En revanche, justement en ce moment sous les projecteurs du cinéma national, on suit la montée et la victoire de l'extrême droite aux élections de 2018. Un scénario aussi troublant fait l'objet de l'investigation du critique. Pour Schweitzer, le cinéma brésilien est aujourd'hui dans un moment délicat et ambigu : après la période glorieuse du Cinéma Novo dans les années 60, nous n'avons jamais été aussi forts et, en même temps, aussi menacés. Le film représenté par Bacurau et d'autres productions récentes est l'une des causes ou l'une des conséquences de la tragédie politique à laquelle nous assistons ? Peut-être faudrait-il poser la question en d'autres termes.

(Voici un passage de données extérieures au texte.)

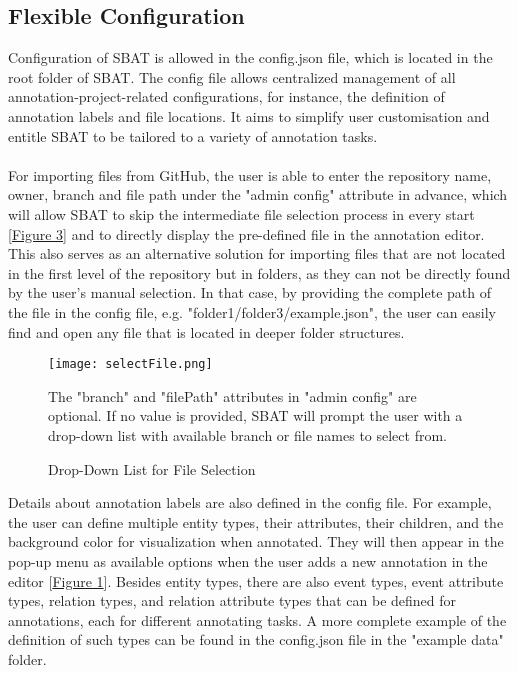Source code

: \documentclass[12ptm a4paper]{article}
\begin{document}
\subsection{Flexible Configuration}
Configuration of SBAT is allowed in the config.json file, which is located in the root folder of SBAT. The config file allows centralized management of all annotation-project-related configurations, for instance, the definition of annotation labels and file locations. It aims to simplify user customisation and entitle SBAT to be tailored to a variety of annotation tasks.\\
\\
For importing files from GitHub, the user is able to enter the repository name, owner, branch and file path under the "admin config" attribute in advance, which will allow SBAT to skip the intermediate file selection process in every start [\hyperref[figure3]{Figure 3}] and to directly display the pre-defined file in the annotation editor. This also serves as an alternative solution for importing files that are not located in the first level of the repository but in folders, as they can not be directly found by the user's manual selection. In that case, by providing the complete path of the file in the config file, e.g. "folder1/folder3/example.json", the user can easily find and open any file that is located in deeper folder structures. \\
\begin{figure}[H]
{\centering
\texttt{[image: selectFile.png]}
\label{figure3}
\caption{Drop-Down List for File Selection}
}
{ 
The "branch" and "filePath" attributes in "admin config" are optional. If no value is provided, SBAT will prompt the user with a drop-down list with available branch or file names to select from.
\par}
\end{figure}
Details about annotation labels are also defined in the config file. For example, the user can define multiple entity types, their attributes, their children, and the background color for visualization when annotated. They will then appear in the pop-up menu as available options when the user adds a new annotation in the editor [\hyperref[figure1]{Figure 1}]. Besides entity types, there are also event types, event attribute types, relation types, and relation attribute types that can be defined for annotations, each for different annotating tasks.  A more complete example of the definition of such types can be found in the config.json file in the "example data" folder.
\end{document}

Parmi les ennemis publics du président de la République, le cinéma national est l'un des principaux. Depuis lors, nous avons suivi de nombreuses nouvelles qui indiquent un contrôle idéologique à la fois de la production cinématographique et dans la nomination des organes techniques des institutions qui régulent la culture du pays. Tout ce qui n'est pas conforme au credo du gouvernement suprême doit être démoli. En énumérant les attaques dont le cinéma brésilien a fait l'objet, Schweitzer rappelle l'une des innombrables phrases du président concernant Ancine, dans laquelle il a déclaré que "nous devons avoir un filtre dans cette agence, et si nous ne pouvons pas le faire, nous la privatiserons ou la supprimerons" .-là". Tout sera fait pour changer la direction du cinéma national : ne pas financer les films sur la dictature, supprimer les fonds de soutien et déshydrater la loi Rouanet, modifier les critères d'attribution de l'argent public, pratiquer la censure, entre autres politiques de démantèlement de l'appareil culturel du pays .
Selon le critique, seul "l'avenir dira si le cinéma brésilien pourra survivre à de tels attentats, mais il est déjà possible d'affirmer que la politique de Bolsonaro a mis un terme brutal à une période dorée qui avait commencé avec la création d'Ancine en 2001". et la montée au pouvoir, le pouvoir de Lula en 2003 ». Selon lui, la politique culturelle mise en pratique par les gouvernements du PT a joué un rôle énorme dans l'avancement du cinéma national – et ce sont les progrès réalisés à cette époque qui sont directement menacés.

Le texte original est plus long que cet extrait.